Over the next century, the granting of full industrial patents became a more common practice in England; the next record is a letter from 1537 to Thomas Cromwell, Henry VIII's private secretary, from Antonio Guidotti, a Venetian silk-merchant. Guidotti had persuaded a group of Venetian silk-makers to practice in England, and wanted the king to grant him letters patent protecting their monopoly to grow silk for 15 or 20 years. This was granted, and Henry's son Edward VI followed up with a grant of letters patent to Henry Smyth, who hoped to introduce foreign glassworking techniques into England. This process continued after Elizabeth I came to the throne, with formal procedures set out in 1561 to issue letters patent to any new industry, allowing monopolies. The granting of these patents was highly popular with the monarch, both before and after the statute of Monopolies, because of the potential for raising revenue. A patentee was expected to pay heavily for the patent, and unlike a tax raise (another method of raising Crown money) any public unrest as a result of the patent was normally directed at the patentee, not the monarch.
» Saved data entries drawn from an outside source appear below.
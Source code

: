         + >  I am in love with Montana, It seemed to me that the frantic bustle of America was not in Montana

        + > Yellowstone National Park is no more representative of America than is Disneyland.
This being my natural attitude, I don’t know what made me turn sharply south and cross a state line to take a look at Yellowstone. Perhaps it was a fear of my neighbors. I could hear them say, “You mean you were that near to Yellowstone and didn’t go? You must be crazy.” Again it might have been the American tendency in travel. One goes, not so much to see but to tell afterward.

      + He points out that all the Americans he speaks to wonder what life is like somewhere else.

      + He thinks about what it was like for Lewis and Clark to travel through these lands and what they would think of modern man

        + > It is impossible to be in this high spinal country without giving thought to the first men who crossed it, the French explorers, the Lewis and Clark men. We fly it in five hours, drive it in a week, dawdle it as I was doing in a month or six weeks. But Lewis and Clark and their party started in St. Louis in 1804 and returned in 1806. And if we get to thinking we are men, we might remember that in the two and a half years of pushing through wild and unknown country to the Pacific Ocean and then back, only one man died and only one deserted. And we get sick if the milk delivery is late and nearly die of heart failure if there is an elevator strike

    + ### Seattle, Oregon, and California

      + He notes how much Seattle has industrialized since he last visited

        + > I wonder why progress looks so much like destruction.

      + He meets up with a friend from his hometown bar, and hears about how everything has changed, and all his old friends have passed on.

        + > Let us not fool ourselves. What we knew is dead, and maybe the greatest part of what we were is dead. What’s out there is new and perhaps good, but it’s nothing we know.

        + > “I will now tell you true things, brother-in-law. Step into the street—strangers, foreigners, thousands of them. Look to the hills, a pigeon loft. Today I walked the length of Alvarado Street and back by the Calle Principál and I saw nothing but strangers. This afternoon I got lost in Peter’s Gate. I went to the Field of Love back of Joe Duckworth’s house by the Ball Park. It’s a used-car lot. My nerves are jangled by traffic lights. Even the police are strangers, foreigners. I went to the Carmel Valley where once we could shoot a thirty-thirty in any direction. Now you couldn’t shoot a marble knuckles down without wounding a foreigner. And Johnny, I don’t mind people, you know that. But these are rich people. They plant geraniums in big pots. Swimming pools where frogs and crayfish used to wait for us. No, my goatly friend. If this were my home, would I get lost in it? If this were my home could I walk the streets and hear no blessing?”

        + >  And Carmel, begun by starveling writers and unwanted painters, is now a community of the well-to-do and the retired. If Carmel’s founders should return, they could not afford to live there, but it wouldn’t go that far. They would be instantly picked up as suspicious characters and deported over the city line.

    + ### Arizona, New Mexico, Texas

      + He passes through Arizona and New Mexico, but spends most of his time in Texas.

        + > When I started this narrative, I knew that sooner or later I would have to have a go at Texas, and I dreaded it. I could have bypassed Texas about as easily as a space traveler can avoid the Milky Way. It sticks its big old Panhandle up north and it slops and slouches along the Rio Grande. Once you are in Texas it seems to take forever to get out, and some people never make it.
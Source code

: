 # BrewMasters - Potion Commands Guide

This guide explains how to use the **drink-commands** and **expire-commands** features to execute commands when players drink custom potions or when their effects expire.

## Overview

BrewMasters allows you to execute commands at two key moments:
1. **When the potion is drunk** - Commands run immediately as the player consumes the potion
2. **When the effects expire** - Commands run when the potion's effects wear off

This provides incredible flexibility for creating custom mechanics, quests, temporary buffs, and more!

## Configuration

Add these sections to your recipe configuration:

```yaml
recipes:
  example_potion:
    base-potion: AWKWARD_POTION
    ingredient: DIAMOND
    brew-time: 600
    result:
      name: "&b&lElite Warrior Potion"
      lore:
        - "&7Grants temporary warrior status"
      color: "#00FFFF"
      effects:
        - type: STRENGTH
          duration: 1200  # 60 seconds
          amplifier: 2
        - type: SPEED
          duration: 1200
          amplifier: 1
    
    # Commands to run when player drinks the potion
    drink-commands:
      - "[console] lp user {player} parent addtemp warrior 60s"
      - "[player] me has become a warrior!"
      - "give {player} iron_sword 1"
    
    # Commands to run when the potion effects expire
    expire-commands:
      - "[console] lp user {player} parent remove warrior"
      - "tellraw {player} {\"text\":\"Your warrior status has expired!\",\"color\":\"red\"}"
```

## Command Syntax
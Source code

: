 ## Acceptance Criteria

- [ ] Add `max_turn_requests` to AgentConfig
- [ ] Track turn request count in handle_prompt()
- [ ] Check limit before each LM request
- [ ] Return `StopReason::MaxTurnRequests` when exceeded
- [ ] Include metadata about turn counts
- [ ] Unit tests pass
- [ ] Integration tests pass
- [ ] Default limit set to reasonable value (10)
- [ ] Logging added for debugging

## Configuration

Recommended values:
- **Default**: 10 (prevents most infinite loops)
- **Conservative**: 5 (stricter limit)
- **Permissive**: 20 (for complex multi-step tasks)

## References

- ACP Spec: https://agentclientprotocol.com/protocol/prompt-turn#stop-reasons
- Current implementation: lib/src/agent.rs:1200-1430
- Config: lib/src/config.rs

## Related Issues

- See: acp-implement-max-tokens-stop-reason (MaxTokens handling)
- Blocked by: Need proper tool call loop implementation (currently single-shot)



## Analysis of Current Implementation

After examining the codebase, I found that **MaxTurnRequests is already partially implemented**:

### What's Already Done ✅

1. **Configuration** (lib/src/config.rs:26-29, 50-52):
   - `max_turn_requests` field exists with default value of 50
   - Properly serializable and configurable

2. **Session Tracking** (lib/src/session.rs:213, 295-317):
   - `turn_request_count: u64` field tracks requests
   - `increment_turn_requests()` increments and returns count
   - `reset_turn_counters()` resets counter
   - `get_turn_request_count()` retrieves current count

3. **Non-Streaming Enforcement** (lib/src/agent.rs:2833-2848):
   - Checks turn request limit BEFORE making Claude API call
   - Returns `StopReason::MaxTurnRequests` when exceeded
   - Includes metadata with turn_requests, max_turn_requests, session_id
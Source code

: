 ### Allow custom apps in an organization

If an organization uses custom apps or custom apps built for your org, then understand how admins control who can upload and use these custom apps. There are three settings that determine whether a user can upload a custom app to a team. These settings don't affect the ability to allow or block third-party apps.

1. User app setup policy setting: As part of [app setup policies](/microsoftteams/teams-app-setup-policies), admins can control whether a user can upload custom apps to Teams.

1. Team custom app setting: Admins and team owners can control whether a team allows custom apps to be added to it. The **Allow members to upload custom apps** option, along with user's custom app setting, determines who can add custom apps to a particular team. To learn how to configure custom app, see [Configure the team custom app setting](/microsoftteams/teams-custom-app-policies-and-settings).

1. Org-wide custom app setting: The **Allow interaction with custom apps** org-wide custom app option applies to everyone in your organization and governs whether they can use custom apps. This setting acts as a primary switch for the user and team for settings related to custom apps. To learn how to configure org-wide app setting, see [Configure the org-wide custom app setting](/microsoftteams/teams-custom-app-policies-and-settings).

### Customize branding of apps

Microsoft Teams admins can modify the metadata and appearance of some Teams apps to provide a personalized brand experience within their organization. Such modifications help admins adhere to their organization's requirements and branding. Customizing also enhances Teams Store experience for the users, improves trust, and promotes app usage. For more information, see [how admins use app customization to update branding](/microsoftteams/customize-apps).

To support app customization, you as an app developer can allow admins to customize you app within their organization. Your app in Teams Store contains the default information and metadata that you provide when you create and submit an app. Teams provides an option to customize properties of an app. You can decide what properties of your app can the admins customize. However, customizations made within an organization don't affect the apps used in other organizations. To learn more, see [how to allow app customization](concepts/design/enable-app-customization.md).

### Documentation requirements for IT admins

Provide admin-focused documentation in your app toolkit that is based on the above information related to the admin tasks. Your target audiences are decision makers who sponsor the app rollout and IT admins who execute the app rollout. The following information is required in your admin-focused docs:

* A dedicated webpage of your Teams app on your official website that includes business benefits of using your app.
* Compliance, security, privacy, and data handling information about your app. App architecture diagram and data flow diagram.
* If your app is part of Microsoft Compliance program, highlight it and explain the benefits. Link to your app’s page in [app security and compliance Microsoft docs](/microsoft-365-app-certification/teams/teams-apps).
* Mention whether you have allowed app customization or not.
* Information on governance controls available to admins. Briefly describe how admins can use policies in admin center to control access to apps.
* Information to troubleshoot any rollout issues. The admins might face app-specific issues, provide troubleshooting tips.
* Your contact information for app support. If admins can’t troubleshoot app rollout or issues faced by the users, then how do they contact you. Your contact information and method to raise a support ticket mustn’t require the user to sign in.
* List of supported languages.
Over time, this became more and more problematic; instead of temporary monopolies on specific, imported industries, long-term monopolies came about over more common commodities, including salt and starch. These "odious monopolies" led to a showdown between the Crown and Parliament, in which it was agreed in 1601 to turn the power to administer patents over to the common law courts; at the same time, Elizabeth revoked a number of the more restrictive and damaging monopolies. Even given a string of judicial decisions criticising and overruling such monopolies, James I, Elizabeth I's successor, continued using patents to create monopolies. Despite the Committee of Grievances, a body chaired by Sir Edward Coke that abolished a large number of monopolies, a wave of protest occurred at the expansion of the system. On 27 March 1621, James suggested the House of Commons draw up a list of the three most objectionable patents, and he would "give Life to it, without alteration", but by this time a statute was already being prepared by Coke. After passing on 12 May it was thrown out by the House of Lords, but a statute of Monopolies was finally passed by Parliament on 25 May 1624.